Chapter 4: On The Attack



The next day was extremely bright and hot - not that Tonks could feel it, stranded as she was in the dungeons. Snape had decided to continue with Occlumency lessons at intervals; every hour or so he would stand up, march her into his classroom, and try to pry into her mind. She wasn’t getting much better - in fact, the only thing she was getting was a headache.

She turned around to tell him so, feeling righteously indignant, but stopped. He was pouring a tiny vial of something red into a cauldron. It looked like blood. “What’s that?”

“The activation agent for the Wiltshire stone,” he replied. “Or didn’t you pay attention to your aunt?”

Which aunt? Tonks wanted to say, but she restrained herself. “I meant that.” She pointed at the vial.

“Blood.”

“Whose?”

“Not yours and not mine. What else would you like to know? What my middle name is? Why I became a Death Eater?”

Tonks paused. She had learned enough in her short life to know when not to start talking without thinking, but she did want to know. The memory in the Pensieve came back to her: an attic, a newspaper. It isn’t the right time, Tonks told herself, she thought. Not now and maybe not ever. There’s a potion to be made and meetings to plan, Occlumency to master.
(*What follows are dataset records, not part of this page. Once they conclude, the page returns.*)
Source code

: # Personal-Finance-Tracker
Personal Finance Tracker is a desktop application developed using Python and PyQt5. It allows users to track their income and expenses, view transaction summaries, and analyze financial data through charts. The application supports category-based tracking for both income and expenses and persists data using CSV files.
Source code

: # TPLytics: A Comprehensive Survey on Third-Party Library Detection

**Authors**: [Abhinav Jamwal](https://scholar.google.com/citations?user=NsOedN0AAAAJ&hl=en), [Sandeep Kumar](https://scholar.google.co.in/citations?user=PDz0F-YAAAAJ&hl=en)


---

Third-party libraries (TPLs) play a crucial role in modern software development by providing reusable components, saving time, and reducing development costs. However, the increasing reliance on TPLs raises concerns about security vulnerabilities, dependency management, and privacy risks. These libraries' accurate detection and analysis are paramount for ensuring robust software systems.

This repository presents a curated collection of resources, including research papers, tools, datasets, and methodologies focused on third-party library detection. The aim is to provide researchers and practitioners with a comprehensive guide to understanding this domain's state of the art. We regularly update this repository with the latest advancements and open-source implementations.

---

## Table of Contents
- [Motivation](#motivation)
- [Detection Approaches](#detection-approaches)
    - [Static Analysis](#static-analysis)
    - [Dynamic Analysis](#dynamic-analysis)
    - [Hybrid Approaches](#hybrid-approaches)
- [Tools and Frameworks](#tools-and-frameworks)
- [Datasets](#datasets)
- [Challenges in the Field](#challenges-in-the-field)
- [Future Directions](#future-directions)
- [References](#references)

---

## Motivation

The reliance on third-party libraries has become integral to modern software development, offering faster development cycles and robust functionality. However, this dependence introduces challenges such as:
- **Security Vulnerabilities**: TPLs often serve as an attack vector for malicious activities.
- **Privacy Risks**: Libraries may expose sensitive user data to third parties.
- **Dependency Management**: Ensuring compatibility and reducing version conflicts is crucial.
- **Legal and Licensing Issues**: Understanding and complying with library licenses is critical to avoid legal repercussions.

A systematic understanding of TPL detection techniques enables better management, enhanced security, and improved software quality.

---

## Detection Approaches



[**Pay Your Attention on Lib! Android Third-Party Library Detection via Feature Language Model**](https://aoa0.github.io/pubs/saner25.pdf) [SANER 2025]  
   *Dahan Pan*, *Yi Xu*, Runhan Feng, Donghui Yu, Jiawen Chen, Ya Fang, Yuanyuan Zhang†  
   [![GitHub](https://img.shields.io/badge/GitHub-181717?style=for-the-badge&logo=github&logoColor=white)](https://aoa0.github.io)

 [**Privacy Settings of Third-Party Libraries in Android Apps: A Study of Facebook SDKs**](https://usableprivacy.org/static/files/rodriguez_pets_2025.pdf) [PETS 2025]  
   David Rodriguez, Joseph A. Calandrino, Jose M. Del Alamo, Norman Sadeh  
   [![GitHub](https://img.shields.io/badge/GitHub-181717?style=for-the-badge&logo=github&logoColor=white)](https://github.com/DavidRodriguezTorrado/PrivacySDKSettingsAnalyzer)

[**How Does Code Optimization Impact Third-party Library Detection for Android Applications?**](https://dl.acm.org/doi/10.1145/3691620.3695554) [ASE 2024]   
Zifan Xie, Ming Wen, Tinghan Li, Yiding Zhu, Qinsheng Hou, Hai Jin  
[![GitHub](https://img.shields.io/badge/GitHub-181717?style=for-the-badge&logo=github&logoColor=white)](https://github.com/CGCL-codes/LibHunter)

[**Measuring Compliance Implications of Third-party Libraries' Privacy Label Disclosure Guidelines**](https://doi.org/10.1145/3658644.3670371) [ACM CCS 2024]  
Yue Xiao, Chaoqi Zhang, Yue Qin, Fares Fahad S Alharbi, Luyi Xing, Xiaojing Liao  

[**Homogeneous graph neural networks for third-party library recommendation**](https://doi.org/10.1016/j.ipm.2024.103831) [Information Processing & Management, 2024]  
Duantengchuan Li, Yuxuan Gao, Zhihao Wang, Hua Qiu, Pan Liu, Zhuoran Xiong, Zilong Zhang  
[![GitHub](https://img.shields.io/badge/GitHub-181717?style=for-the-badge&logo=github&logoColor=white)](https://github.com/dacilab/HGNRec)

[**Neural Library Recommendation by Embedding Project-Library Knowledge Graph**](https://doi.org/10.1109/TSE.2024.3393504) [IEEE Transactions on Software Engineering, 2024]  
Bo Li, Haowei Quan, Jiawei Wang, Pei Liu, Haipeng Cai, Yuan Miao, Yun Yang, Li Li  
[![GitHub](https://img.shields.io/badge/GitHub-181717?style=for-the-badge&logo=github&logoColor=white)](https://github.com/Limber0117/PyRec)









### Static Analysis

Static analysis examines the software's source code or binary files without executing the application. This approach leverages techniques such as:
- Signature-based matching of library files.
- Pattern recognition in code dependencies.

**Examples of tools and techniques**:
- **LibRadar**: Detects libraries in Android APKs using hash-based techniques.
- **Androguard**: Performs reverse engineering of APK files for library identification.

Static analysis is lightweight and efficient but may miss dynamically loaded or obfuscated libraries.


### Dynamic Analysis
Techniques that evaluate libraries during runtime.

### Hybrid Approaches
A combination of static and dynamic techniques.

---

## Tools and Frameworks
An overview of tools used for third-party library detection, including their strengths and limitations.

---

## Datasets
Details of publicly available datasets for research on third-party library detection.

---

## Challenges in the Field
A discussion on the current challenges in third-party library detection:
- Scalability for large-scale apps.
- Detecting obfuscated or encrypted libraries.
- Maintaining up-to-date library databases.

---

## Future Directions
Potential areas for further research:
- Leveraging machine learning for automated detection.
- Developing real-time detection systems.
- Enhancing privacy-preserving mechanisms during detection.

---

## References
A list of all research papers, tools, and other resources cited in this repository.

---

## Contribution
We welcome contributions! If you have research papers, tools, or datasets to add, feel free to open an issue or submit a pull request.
The next task she had been given was to beat eggs, eggs upon eggs upon eggs. She knew that they formed the base for many more advanced potions. The stifled potential for life, the unfertilized sac in which a baby bird might grow, was powerful magic: the magic of what might have been. Her arm felt as though it was about to fall off from the beating. She let herself transform into someone a little stronger, but that made her tired in other ways, tired of changing. It was a feeling she got sometimes, something her mother had studied and discovered was only normal. “A Metamorphmagus will experience mental exhaustion of a sort few can understand, save perhaps those most advanced in mind-magic. They will occasionally try to wish their powers away. Unfortunately - or fortunately - this cannot be done.” The book ended it there. It tried to sum up such a vast emotion in so few words that when she first read it, Tonks had wanted to rip it out.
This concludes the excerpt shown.